■ What is needed ■
Wherever the string "your" shows up in the data below, copy the whole line.

■ Source texts of formatted documents ■
▶

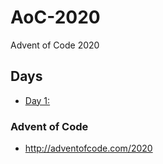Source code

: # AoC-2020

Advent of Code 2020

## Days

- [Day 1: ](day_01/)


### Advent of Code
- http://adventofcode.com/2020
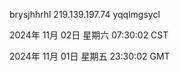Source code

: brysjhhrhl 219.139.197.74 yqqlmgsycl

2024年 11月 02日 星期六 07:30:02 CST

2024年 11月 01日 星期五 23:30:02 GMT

◀
▶

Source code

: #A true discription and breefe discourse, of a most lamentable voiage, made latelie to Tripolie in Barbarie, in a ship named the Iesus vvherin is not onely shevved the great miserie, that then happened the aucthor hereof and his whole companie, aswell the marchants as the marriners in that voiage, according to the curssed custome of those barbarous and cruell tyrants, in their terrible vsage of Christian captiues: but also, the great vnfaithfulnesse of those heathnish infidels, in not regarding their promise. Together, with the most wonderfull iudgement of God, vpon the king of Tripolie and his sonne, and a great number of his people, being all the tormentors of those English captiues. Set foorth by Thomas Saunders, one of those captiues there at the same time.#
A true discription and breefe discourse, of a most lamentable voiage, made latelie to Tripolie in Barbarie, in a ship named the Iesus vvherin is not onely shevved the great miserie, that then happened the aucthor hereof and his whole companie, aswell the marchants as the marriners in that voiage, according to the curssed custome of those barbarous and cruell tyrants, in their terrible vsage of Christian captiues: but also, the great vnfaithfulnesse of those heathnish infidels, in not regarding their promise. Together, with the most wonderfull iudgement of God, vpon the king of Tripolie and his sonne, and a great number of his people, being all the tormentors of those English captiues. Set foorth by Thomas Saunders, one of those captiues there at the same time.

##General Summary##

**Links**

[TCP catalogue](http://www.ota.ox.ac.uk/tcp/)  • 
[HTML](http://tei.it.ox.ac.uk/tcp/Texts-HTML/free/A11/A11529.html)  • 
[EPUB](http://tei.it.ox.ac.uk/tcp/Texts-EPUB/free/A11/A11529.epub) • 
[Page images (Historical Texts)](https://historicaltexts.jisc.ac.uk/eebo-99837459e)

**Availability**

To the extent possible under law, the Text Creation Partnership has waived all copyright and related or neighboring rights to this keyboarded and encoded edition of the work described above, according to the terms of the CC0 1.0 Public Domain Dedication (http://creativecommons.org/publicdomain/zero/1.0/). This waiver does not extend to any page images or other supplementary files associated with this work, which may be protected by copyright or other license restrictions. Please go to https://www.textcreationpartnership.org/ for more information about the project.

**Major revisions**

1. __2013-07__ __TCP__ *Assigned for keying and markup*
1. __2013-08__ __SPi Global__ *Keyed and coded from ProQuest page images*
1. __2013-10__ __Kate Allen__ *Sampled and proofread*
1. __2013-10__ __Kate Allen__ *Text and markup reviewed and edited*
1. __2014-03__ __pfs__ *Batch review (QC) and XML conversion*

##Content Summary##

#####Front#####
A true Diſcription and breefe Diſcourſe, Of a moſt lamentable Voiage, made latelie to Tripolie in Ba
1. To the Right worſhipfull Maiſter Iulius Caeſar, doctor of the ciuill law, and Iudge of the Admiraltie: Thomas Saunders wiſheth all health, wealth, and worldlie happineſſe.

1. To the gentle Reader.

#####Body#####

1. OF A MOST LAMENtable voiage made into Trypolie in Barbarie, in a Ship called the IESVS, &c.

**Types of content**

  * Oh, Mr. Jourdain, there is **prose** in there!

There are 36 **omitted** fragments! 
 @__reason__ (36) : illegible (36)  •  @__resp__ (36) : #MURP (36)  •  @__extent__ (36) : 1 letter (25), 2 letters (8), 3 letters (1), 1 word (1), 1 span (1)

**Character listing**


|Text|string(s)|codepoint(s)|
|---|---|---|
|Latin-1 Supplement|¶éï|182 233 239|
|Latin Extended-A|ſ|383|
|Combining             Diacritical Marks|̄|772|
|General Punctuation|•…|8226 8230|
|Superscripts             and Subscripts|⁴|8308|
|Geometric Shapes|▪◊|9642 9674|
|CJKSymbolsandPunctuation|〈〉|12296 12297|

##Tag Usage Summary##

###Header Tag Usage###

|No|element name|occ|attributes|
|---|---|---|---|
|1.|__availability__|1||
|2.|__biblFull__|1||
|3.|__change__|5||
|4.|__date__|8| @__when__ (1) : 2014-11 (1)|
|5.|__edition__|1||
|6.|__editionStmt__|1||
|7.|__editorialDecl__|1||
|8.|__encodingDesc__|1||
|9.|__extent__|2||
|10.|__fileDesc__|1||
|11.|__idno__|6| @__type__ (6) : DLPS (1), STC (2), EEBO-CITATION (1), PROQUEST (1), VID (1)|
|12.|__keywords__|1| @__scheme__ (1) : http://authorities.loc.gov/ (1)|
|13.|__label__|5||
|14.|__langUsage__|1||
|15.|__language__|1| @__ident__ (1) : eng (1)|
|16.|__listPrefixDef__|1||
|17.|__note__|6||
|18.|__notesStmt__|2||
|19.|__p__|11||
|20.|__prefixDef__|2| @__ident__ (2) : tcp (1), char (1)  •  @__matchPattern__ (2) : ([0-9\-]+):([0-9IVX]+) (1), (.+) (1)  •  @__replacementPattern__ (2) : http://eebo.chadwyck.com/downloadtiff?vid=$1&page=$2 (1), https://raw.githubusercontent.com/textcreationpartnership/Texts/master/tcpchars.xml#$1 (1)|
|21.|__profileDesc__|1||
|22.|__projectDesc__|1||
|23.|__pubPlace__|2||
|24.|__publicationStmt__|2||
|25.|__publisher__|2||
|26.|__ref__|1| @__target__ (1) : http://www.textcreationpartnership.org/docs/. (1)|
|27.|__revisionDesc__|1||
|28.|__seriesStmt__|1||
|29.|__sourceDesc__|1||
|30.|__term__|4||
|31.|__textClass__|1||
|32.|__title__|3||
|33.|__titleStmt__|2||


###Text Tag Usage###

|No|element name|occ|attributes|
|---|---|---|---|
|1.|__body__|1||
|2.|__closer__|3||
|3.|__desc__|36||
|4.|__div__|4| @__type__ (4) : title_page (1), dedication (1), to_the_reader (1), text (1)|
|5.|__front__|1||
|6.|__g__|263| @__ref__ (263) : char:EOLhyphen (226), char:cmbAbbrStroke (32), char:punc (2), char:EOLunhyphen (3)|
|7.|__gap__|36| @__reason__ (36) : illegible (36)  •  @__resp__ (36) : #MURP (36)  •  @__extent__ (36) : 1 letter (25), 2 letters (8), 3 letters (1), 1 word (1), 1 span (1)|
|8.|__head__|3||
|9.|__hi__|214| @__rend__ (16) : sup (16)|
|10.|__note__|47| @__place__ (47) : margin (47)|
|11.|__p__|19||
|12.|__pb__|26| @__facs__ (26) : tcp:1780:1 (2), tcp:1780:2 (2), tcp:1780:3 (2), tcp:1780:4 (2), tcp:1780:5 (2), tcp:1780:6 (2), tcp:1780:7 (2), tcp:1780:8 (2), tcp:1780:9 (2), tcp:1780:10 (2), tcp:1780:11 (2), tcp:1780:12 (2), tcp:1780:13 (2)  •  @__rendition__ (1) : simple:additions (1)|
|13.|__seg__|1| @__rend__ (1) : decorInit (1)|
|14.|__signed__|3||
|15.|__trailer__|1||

◀
▶

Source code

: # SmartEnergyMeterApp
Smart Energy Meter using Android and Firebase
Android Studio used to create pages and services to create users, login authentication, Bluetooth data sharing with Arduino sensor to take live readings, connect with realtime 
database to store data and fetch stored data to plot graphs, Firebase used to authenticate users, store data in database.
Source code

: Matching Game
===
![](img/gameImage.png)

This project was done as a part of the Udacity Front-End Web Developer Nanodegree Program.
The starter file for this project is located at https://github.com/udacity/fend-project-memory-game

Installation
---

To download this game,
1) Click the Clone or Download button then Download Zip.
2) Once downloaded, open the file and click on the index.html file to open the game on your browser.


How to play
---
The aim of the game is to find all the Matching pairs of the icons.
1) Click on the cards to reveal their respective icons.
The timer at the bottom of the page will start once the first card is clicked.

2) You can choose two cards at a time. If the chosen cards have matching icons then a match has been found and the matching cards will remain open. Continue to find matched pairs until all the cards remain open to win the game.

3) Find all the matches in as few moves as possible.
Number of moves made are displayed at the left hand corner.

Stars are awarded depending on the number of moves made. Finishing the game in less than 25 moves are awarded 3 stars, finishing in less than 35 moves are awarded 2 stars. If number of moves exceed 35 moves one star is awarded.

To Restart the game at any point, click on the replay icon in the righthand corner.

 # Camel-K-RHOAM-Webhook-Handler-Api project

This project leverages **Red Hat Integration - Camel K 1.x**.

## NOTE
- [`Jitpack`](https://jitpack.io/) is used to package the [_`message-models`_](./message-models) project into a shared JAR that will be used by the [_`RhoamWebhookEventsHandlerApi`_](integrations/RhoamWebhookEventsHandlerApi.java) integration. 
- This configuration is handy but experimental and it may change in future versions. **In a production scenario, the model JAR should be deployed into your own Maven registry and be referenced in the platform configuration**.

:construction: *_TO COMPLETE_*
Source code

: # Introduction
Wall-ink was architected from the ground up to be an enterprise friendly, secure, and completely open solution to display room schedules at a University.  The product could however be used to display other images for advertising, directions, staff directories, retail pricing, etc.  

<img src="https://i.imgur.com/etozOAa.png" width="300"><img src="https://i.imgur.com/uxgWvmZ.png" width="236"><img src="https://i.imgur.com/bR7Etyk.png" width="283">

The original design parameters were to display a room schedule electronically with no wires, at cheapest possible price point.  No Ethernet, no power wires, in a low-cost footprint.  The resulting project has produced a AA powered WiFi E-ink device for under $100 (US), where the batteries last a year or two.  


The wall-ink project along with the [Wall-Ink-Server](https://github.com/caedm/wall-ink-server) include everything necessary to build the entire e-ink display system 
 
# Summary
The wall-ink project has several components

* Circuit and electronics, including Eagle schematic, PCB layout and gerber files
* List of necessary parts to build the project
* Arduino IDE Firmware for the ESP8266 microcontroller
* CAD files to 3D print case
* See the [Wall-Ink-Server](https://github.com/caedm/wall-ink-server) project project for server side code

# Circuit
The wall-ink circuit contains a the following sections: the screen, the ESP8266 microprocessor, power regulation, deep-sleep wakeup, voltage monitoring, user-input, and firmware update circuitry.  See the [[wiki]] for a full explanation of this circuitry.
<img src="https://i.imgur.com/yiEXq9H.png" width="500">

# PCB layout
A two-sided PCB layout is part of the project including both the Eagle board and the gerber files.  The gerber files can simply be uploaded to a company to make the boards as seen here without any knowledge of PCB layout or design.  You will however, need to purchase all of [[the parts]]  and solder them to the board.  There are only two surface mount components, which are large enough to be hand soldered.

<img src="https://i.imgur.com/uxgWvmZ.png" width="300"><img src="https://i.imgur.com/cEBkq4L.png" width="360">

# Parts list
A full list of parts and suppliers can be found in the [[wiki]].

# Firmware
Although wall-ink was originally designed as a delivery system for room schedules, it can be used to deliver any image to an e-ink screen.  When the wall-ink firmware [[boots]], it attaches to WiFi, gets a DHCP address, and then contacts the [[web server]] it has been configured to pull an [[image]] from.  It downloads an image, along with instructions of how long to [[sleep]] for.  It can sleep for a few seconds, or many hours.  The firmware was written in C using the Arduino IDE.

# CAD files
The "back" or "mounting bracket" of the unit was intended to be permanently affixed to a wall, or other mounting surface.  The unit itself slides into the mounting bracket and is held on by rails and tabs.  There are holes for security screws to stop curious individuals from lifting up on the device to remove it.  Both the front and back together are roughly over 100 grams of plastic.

◀

■ Answer to this exercise ■
2) Once downloaded, open the file and click on the index.html file to open the game on your browser.
- This configuration is handy but experimental and it may change in future versions. **In a production scenario, the model JAR should be deployed into your own Maven registry and be referenced in the platform configuration**.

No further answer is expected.